「劇場での不思議体験」「インターカムから女性の声が・・・」

香川の白狐です。

さて、私は18の頃から42年間舞台、映像関係の仕事に従事しておりました。その関係から様々な劇場で不可思議な現象を体験してきましたので何件かご紹介したいと思いメールさせて頂きます。

「劇場での不思議体験」

短い話としては、香川の大きな劇場で『稲川淳二さんのホラーナイト』のスタッフとしてスポットライト室に居た時の話です。

稲川さんとは以前、「ルックルックこんにちは」という日テレのロケで、映画評論家の水野春郎さんの故郷、岡山県の高梁市(タカハシ)を一日中同行しました。そのときには何も感じなかったのですが、ホラーナイト公演の際に舞台は古い民家のセットで稲川さんがお話をされるという公演でした。

照明のスタッフだった私は、稲川さんをスポットで追い掛ける係でした。

リハーサルを無事に終え、本番に入ってお話が始まった途端、リハーサルでは無かった光景が目に飛び込んで来ました。

舞台下手のセット中庭から巫女さんの衣装を着た10歳くらいの女の子がいきなり舞台に走り込んできて、セットの土間に座った稲川さんの周りを笑いながら走り廻り、やがてセットの中を自由気ままに走ってケラケラと声を立てていました。

驚いた私は、隣にいたもう一人の若い男のオペレーターに「こんな演出聞いてたっけ?」と聞きましたが、彼は私の言葉の意味が理解出来ないようでした。

それで、いま舞台で起きている事を中継するように説明し始めるとよっぽど怖がりだったと見え、機器を放り出し、つくばって震え出しました。

やがて巫女姿の少女は舞台袖に走り込み、二度と出ては来ませんでした。稲川さんには見えて居たのかどうか、少しも動じる事無く本番を終えました。

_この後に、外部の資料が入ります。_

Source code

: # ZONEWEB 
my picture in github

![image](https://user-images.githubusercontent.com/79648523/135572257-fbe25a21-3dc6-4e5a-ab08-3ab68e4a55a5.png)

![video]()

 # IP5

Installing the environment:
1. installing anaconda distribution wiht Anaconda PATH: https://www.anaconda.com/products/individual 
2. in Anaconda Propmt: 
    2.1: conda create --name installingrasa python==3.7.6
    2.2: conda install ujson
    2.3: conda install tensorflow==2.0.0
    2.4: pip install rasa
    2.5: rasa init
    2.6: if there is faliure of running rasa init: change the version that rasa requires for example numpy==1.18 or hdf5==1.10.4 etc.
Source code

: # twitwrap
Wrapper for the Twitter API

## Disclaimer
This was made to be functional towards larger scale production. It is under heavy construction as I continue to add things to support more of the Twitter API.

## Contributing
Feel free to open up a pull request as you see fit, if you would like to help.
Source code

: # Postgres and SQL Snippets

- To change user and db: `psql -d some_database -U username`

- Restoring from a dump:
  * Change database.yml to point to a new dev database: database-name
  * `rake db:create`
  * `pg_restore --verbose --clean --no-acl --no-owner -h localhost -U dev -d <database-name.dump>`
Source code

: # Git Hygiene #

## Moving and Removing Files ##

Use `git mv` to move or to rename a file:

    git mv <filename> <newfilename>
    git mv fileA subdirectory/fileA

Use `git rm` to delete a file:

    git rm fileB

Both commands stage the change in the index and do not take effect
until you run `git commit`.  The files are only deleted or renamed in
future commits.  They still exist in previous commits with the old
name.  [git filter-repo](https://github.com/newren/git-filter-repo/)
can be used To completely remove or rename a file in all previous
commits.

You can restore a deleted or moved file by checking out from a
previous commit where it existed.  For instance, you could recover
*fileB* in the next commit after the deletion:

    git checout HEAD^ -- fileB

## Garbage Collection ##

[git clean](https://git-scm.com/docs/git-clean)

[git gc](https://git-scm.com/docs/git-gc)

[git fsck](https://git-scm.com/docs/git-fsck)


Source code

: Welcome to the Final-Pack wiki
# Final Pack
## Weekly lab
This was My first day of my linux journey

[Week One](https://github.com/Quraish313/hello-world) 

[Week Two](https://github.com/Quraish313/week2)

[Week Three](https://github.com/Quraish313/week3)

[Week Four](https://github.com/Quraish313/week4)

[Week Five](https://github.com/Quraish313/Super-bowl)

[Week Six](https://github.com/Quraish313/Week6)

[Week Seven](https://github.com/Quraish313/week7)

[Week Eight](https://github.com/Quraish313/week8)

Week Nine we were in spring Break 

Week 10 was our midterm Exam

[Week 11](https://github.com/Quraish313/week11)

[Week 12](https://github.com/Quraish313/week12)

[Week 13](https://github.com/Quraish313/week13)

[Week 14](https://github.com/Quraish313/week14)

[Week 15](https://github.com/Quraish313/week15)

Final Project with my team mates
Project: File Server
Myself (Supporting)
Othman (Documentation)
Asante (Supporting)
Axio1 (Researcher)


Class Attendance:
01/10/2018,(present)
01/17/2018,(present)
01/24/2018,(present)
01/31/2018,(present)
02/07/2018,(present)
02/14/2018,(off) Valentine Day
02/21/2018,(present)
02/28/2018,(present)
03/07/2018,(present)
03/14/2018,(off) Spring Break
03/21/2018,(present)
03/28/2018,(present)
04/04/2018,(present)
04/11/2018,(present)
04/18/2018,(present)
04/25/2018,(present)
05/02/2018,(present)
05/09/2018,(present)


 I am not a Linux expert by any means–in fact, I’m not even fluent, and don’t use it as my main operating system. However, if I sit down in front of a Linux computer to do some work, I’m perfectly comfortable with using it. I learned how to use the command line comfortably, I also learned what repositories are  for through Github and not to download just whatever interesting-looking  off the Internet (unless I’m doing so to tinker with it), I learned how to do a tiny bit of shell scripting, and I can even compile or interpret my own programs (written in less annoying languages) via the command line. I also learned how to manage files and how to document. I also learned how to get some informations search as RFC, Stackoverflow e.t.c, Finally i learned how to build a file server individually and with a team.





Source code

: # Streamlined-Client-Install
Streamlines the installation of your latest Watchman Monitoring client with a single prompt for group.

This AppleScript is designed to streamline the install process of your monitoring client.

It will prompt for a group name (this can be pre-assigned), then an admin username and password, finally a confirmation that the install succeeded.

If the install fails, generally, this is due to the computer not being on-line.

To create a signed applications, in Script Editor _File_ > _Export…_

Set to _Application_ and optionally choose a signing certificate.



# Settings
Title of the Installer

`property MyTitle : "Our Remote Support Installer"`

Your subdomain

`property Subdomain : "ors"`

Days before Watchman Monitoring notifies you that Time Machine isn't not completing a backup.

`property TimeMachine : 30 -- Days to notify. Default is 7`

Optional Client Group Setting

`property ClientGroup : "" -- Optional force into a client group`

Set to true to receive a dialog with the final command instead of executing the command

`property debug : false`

この話は、結局他のスタッフには話さずに僕の中で封印してしまいました。


「インターカムから女性の声が・・・」

次の話は、生霊の念の仕業だと思っている話ですが、九州の福岡の市民会館に勤務していた時の話です。

実名を出しては良くなかったかもしれませんが、ここの市民会館は目の前に競艇場が有り、私が居た頃35年前頃には朝出勤してくると敷地内で首を吊ったサラリーマン風の方が良く見かけられました。

劇場の敷地内にはあちらこちらに鉄骨が宙を張って居たり、外からは見えない箇所が沢山あります。競艇が開催される度に自殺者を目撃してしまう事が、私としては辛い現場でした。

ですので、沢山の霊の目撃情報も多かったのですが、劇場は死霊だけでなく、舞台で行われる催し物で様々な念が残されていく場所でもあります。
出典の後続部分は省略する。